HA SAN Ansible

Two-node active/passive ZFS-over-iSCSI SAN — Ansible deployment for Debian, Ubuntu, Rocky Linux, and AlmaLinux

View on GitHub

STONITH Fencing with Smart Plugs

This guide covers setting up smart plug-based fencing for your HA cluster when IPMI is not available.

⚠️ Important Considerations

Smart plugs are a budget alternative to IPMI but have limitations:

Mixed STONITH Configurations

The playbook now supports mixed fencing methods where different nodes can use different STONITH mechanisms. This is useful when:

Configuration Example

# In group_vars/storage_nodes/cluster.yml
stonith_nodes:
  storage-a:
    method: "ipmi"           # Enterprise server with BMC
    ip: "10.20.20.101"
    user: "bmcadmin"
    password: "CHANGEME"

  storage-b:
    method: "kasa"           # Consumer server with smart plug
    ip: "10.20.20.202"

The playbook will automatically:

More examples:

Option 2: ESPHome-Flashed Plugs (Most Flexible)

Option 3: Tasmota-Flashed Plugs (Most Mature)

Hardware Requirements

Minimum setup:

Network topology:

storage-a (10.20.20.1) ─── powered by ──→ Kasa plug A (10.20.20.201)
storage-b (10.20.20.2) ─── powered by ──→ Kasa plug B (10.20.20.202)
                                            ↑
                                            │
                                    Management VLAN switch
                                       (10.20.20.0/24)

Critical: Each node must be able to reach the OTHER node’s plug, but not its own. Use firewall rules if needed.

Installation Steps

1. Configure Smart Plugs

# Install Kasa CLI on your laptop/workstation
pip3 install python-kasa

# Discover plugs on your network
kasa discover

# Configure static IP for each plug
kasa --host 192.168.1.x --type plug --alias "storage-a-power" set-ip 10.20.20.201 255.255.255.0 10.20.20.1

kasa --host 192.168.1.y --type plug --alias "storage-b-power" set-ip 10.20.20.202 255.255.255.0 10.20.20.1

# Test control
kasa --host 10.20.20.201 --type plug on
kasa --host 10.20.20.201 --type plug state
kasa --host 10.20.20.201 --type plug off

2. Update Ansible Variables

Edit group_vars/storage_nodes/cluster.yml:

stonith_nodes:
  storage-a:
    method: "kasa"
    ip: "10.20.20.201"   # Kasa plug controlling storage-a
  storage-b:
    method: "kasa"
    ip: "10.20.20.202"   # Kasa plug controlling storage-b

3. Install fence_kasa Agent

The fence_kasa agent is not in standard Debian packages yet.
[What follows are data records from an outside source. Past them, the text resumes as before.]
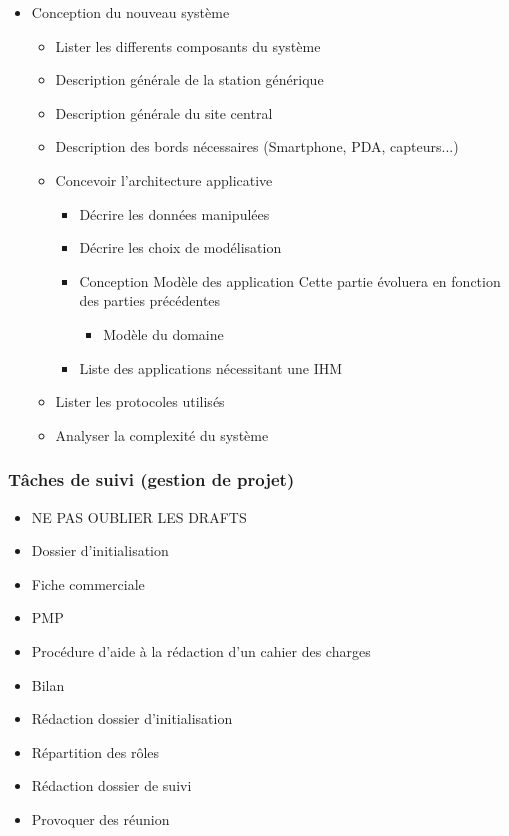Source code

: \begin{itemize}
		\item Conception du nouveau système
		
			\begin{itemize}
				\item Lister les differents composants du système
				\item Description générale de la station générique
				\item Description générale du site central
				\item Description des bords nécessaires (Smartphone, PDA, capteurs...)
				\item Concevoir l'architecture applicative 
				\begin{itemize}  
					\item Décrire les données manipulées
					\item Décrire les choix de modélisation      
					\item Conception Modèle des application
					Cette partie évoluera en fonction des parties précédentes
					\begin{itemize}
					\item Modèle du domaine					
					\end{itemize}
					\item Liste des applications nécessitant une IHM          
				\end{itemize}          
				\item Lister les protocoles utilisés
				\item Analyser la complexité du système
			\end{itemize}       
				   
    \end{itemize}
    
\subsubsection {Tâches de suivi (gestion de projet)}
	\begin{itemize}
		\item NE PAS OUBLIER LES DRAFTS
		\item Dossier d'initialisation
		\item Fiche commerciale
		\item PMP
		\item Procédure d'aide à la rédaction d'un cahier des charges
		\item Bilan
		\item Rédaction dossier d'initialisation	
		\item Répartition des rôles		
		\item Rédaction dossier de suivi
		\item Provoquer des réunion
	
	\end{itemize}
Install it manually on all cluster nodes:

# On storage-a, storage-b, and quorum node
ssh storage-a
sudo -i

# Install dependencies
apt-get install -y python3-kasa python3-pexpect

# Download fence_kasa from GitHub
wget -O /usr/sbin/fence_kasa \
  https://raw.githubusercontent.com/ClusterLabs/fence-agents/main/agents/kasa/fence_kasa.py

chmod +x /usr/sbin/fence_kasa

# Create symlink for Pacemaker
ln -sf /usr/sbin/fence_kasa /usr/lib/stonith/plugins/external/kasa

# Test the agent
fence_kasa --ip 10.20.20.201 --action status
# Should return: Status: ON

# Repeat on storage-b and quorum node

Alternative: Ansible task to automate installation

Add to roles/pacemaker/tasks/main.yml after the package installation:

- name: Download fence_kasa agent
  ansible.builtin.get_url:
    url: https://raw.githubusercontent.com/ClusterLabs/fence-agents/main/agents/kasa/fence_kasa.py
    dest: /usr/sbin/fence_kasa
    mode: '0755'
    owner: root
    group: root
  when: stonith_nodes.values() | selectattr('method', 'equalto', 'kasa') | list | length > 0

- name: Create fence_kasa metadata link
  ansible.builtin.file:
    src: /usr/sbin/fence_kasa
    dest: /usr/lib/stonith/plugins/external/kasa
    state: link
  when: stonith_nodes.values() | selectattr('method', 'equalto', 'kasa') | list | length > 0

4. Run Ansible Playbook

# Deploy cluster configuration
ansible-playbook -i inventory.yml site.yml --tags pacemaker

# The playbook will generate /root/configure-stonith.sh on storage-a
ssh storage-a
sudo bash /root/configure-stonith.sh

5. Verify STONITH Configuration

# Check STONITH resources are created
pcs stonith status

# Expected output:
#  * fence-storage-a (stonith:fence_kasa): Started storage-b
#  * fence-storage-b (stonith:fence_kasa): Started storage-a

# Test status query (non-destructive)
pcs stonith show fence-storage-b
fence_kasa --ip 10.20.20.202 --action status

# View full cluster config
pcs config

6. Test Fencing (DESTRUCTIVE - BE CAREFUL!)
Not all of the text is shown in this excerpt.